PROBLEM: The answer is the data below, repeated exactly, with no pictures included.

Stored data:
########
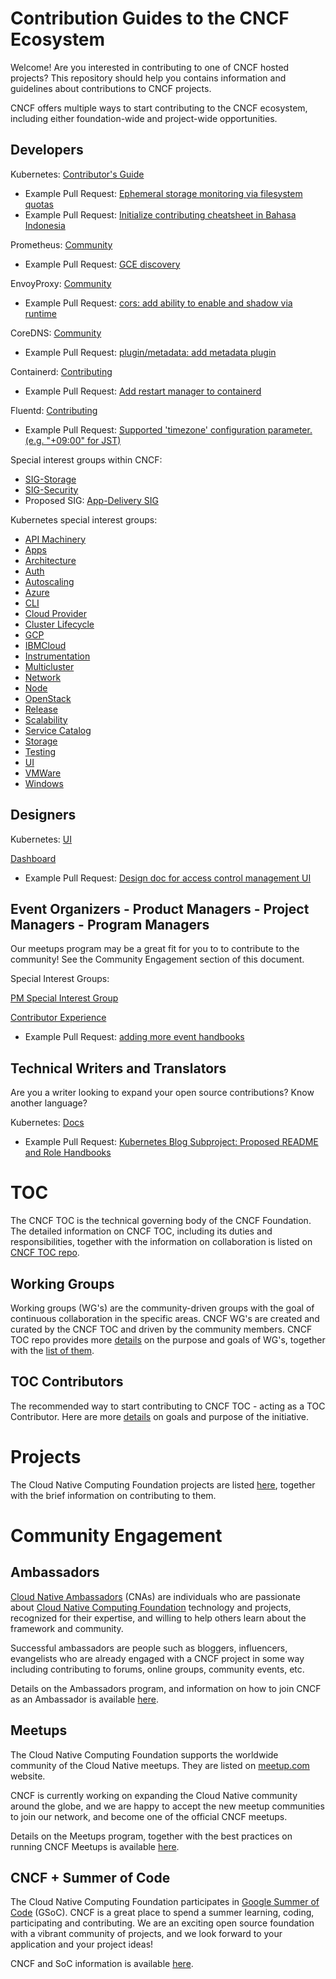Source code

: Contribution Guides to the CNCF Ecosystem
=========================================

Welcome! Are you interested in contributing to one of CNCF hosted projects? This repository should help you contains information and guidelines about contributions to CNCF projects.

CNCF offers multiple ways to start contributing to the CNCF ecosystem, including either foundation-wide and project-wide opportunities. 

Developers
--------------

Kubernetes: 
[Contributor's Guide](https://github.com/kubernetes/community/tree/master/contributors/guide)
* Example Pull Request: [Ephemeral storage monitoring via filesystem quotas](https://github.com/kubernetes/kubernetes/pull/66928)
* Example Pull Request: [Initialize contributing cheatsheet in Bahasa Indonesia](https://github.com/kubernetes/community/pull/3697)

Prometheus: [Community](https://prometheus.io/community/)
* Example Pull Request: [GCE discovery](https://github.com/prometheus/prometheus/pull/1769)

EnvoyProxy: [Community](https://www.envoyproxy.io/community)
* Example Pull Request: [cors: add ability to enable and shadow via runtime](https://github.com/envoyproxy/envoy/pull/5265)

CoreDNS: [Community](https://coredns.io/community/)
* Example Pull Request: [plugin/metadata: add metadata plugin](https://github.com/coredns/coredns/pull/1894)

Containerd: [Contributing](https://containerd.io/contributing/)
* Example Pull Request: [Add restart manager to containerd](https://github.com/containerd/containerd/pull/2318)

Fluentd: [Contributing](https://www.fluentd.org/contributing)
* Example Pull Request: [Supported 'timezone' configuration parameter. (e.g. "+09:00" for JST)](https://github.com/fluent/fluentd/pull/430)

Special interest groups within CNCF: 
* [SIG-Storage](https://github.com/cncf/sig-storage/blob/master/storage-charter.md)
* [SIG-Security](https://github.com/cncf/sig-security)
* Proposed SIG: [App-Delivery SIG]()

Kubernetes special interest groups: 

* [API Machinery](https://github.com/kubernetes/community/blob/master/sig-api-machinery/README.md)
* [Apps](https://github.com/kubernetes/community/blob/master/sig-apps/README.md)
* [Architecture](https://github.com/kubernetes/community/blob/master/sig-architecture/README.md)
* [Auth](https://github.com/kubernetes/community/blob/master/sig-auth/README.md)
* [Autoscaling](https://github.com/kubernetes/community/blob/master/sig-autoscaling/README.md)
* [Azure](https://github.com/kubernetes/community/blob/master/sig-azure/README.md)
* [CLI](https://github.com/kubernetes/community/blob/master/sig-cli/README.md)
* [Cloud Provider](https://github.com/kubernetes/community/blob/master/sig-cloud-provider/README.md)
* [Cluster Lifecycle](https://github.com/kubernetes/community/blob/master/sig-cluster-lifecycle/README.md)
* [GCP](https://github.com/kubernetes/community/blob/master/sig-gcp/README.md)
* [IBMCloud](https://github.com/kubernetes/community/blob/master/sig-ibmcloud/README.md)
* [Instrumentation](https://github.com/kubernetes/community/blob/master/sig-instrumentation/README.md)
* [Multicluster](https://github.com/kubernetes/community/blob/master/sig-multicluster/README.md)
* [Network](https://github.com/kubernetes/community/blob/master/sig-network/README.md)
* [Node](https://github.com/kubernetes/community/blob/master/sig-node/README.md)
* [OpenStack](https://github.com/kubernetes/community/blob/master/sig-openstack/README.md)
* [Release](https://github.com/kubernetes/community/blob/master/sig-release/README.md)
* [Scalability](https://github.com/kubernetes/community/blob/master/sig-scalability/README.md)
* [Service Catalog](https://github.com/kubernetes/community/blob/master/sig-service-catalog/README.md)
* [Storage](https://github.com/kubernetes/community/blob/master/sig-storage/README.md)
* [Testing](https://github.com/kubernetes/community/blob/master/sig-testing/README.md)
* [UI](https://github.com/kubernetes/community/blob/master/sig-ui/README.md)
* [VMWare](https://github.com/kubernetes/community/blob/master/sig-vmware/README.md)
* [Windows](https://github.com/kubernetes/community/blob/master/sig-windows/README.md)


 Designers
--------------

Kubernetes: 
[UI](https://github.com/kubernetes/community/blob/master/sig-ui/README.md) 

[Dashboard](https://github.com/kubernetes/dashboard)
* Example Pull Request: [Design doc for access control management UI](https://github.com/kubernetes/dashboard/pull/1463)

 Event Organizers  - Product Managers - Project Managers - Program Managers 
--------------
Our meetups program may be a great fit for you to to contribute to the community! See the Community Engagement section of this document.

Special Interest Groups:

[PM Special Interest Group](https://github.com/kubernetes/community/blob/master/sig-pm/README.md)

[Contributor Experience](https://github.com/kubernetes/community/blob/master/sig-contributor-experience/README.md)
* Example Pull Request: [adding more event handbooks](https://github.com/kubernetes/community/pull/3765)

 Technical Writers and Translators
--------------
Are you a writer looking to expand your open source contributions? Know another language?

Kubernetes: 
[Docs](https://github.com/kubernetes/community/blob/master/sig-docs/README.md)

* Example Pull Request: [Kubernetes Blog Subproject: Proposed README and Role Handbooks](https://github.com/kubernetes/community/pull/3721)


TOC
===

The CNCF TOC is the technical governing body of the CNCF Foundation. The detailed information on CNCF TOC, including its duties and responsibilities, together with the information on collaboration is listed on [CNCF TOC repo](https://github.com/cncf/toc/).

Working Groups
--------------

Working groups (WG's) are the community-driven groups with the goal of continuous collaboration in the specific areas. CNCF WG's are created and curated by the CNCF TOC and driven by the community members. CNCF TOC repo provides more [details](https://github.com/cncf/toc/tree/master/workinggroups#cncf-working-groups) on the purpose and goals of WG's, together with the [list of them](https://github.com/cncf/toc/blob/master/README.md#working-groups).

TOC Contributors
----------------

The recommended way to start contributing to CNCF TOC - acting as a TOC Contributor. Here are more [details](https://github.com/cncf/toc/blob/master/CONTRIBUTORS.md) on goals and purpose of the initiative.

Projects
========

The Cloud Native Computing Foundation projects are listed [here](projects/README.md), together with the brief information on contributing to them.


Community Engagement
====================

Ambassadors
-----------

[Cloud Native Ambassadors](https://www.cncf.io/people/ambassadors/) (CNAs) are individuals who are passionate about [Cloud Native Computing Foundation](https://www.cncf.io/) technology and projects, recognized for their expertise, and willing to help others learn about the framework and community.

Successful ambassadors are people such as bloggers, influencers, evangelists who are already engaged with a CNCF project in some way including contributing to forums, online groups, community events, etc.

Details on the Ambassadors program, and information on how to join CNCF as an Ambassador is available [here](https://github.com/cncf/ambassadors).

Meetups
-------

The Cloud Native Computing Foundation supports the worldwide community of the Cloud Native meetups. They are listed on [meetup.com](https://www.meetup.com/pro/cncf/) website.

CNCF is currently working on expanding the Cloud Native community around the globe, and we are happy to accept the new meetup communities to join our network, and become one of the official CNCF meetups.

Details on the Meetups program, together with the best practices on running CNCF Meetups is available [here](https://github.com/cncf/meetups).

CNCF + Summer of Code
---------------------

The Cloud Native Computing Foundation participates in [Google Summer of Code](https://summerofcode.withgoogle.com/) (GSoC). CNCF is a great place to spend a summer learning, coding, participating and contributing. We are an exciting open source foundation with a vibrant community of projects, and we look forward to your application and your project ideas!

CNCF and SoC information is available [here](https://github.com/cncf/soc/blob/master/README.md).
########
ANSWER TO THIS EXERCISE:
Source code

: Contribution Guides to the CNCF Ecosystem
=========================================

Welcome! Are you interested in contributing to one of CNCF hosted projects? This repository should help you contains information and guidelines about contributions to CNCF projects.

CNCF offers multiple ways to start contributing to the CNCF ecosystem, including either foundation-wide and project-wide opportunities. 

Developers
--------------

Kubernetes: 
[Contributor's Guide](https://github.com/kubernetes/community/tree/master/contributors/guide)
* Example Pull Request: [Ephemeral storage monitoring via filesystem quotas](https://github.com/kubernetes/kubernetes/pull/66928)
* Example Pull Request: [Initialize contributing cheatsheet in Bahasa Indonesia](https://github.com/kubernetes/community/pull/3697)

Prometheus: [Community](https://prometheus.io/community/)
* Example Pull Request: [GCE discovery](https://github.com/prometheus/prometheus/pull/1769)

EnvoyProxy: [Community](https://www.envoyproxy.io/community)
* Example Pull Request: [cors: add ability to enable and shadow via runtime](https://github.com/envoyproxy/envoy/pull/5265)

CoreDNS: [Community](https://coredns.io/community/)
* Example Pull Request: [plugin/metadata: add metadata plugin](https://github.com/coredns/coredns/pull/1894)

Containerd: [Contributing](https://containerd.io/contributing/)
* Example Pull Request: [Add restart manager to containerd](https://github.com/containerd/containerd/pull/2318)

Fluentd: [Contributing](https://www.fluentd.org/contributing)
* Example Pull Request: [Supported 'timezone' configuration parameter. (e.g. "+09:00" for JST)](https://github.com/fluent/fluentd/pull/430)

Special interest groups within CNCF: 
* [SIG-Storage](https://github.com/cncf/sig-storage/blob/master/storage-charter.md)
* [SIG-Security](https://github.com/cncf/sig-security)
* Proposed SIG: [App-Delivery SIG]()

Kubernetes special interest groups: 

* [API Machinery](https://github.com/kubernetes/community/blob/master/sig-api-machinery/README.md)
* [Apps](https://github.com/kubernetes/community/blob/master/sig-apps/README.md)
* [Architecture](https://github.com/kubernetes/community/blob/master/sig-architecture/README.md)
* [Auth](https://github.com/kubernetes/community/blob/master/sig-auth/README.md)
* [Autoscaling](https://github.com/kubernetes/community/blob/master/sig-autoscaling/README.md)
* [Azure](https://github.com/kubernetes/community/blob/master/sig-azure/README.md)
* [CLI](https://github.com/kubernetes/community/blob/master/sig-cli/README.md)
* [Cloud Provider](https://github.com/kubernetes/community/blob/master/sig-cloud-provider/README.md)
* [Cluster Lifecycle](https://github.com/kubernetes/community/blob/master/sig-cluster-lifecycle/README.md)
* [GCP](https://github.com/kubernetes/community/blob/master/sig-gcp/README.md)
* [IBMCloud](https://github.com/kubernetes/community/blob/master/sig-ibmcloud/README.md)
* [Instrumentation](https://github.com/kubernetes/community/blob/master/sig-instrumentation/README.md)
* [Multicluster](https://github.com/kubernetes/community/blob/master/sig-multicluster/README.md)
* [Network](https://github.com/kubernetes/community/blob/master/sig-network/README.md)
* [Node](https://github.com/kubernetes/community/blob/master/sig-node/README.md)
* [OpenStack](https://github.com/kubernetes/community/blob/master/sig-openstack/README.md)
* [Release](https://github.com/kubernetes/community/blob/master/sig-release/README.md)
* [Scalability](https://github.com/kubernetes/community/blob/master/sig-scalability/README.md)
* [Service Catalog](https://github.com/kubernetes/community/blob/master/sig-service-catalog/README.md)
* [Storage](https://github.com/kubernetes/community/blob/master/sig-storage/README.md)
* [Testing](https://github.com/kubernetes/community/blob/master/sig-testing/README.md)
* [UI](https://github.com/kubernetes/community/blob/master/sig-ui/README.md)
* [VMWare](https://github.com/kubernetes/community/blob/master/sig-vmware/README.md)
* [Windows](https://github.com/kubernetes/community/blob/master/sig-windows/README.md)


 Designers
--------------

Kubernetes: 
[UI](https://github.com/kubernetes/community/blob/master/sig-ui/README.md) 

[Dashboard](https://github.com/kubernetes/dashboard)
* Example Pull Request: [Design doc for access control management UI](https://github.com/kubernetes/dashboard/pull/1463)

 Event Organizers  - Product Managers - Project Managers - Program Managers 
--------------
Our meetups program may be a great fit for you to to contribute to the community! See the Community Engagement section of this document.

Special Interest Groups:

[PM Special Interest Group](https://github.com/kubernetes/community/blob/master/sig-pm/README.md)

[Contributor Experience](https://github.com/kubernetes/community/blob/master/sig-contributor-experience/README.md)
* Example Pull Request: [adding more event handbooks](https://github.com/kubernetes/community/pull/3765)

 Technical Writers and Translators
--------------
Are you a writer looking to expand your open source contributions? Know another language?

Kubernetes: 
[Docs](https://github.com/kubernetes/community/blob/master/sig-docs/README.md)

* Example Pull Request: [Kubernetes Blog Subproject: Proposed README and Role Handbooks](https://github.com/kubernetes/community/pull/3721)


TOC
===

The CNCF TOC is the technical governing body of the CNCF Foundation. The detailed information on CNCF TOC, including its duties and responsibilities, together with the information on collaboration is listed on [CNCF TOC repo](https://github.com/cncf/toc/).

Working Groups
--------------

Working groups (WG's) are the community-driven groups with the goal of continuous collaboration in the specific areas. CNCF WG's are created and curated by the CNCF TOC and driven by the community members. CNCF TOC repo provides more [details](https://github.com/cncf/toc/tree/master/workinggroups#cncf-working-groups) on the purpose and goals of WG's, together with the [list of them](https://github.com/cncf/toc/blob/master/README.md#working-groups).

TOC Contributors
----------------

The recommended way to start contributing to CNCF TOC - acting as a TOC Contributor. Here are more [details](https://github.com/cncf/toc/blob/master/CONTRIBUTORS.md) on goals and purpose of the initiative.

Projects
========

The Cloud Native Computing Foundation projects are listed [here](projects/README.md), together with the brief information on contributing to them.


Community Engagement
====================

Ambassadors
-----------

[Cloud Native Ambassadors](https://www.cncf.io/people/ambassadors/) (CNAs) are individuals who are passionate about [Cloud Native Computing Foundation](https://www.cncf.io/) technology and projects, recognized for their expertise, and willing to help others learn about the framework and community.

Successful ambassadors are people such as bloggers, influencers, evangelists who are already engaged with a CNCF project in some way including contributing to forums, online groups, community events, etc.

Details on the Ambassadors program, and information on how to join CNCF as an Ambassador is available [here](https://github.com/cncf/ambassadors).

Meetups
-------

The Cloud Native Computing Foundation supports the worldwide community of the Cloud Native meetups. They are listed on [meetup.com](https://www.meetup.com/pro/cncf/) website.

CNCF is currently working on expanding the Cloud Native community around the globe, and we are happy to accept the new meetup communities to join our network, and become one of the official CNCF meetups.

Details on the Meetups program, together with the best practices on running CNCF Meetups is available [here](https://github.com/cncf/meetups).

CNCF + Summer of Code
---------------------

The Cloud Native Computing Foundation participates in [Google Summer of Code](https://summerofcode.withgoogle.com/) (GSoC). CNCF is a great place to spend a summer learning, coding, participating and contributing. We are an exciting open source foundation with a vibrant community of projects, and we look forward to your application and your project ideas!

CNCF and SoC information is available [here](https://github.com/cncf/soc/blob/master/README.md).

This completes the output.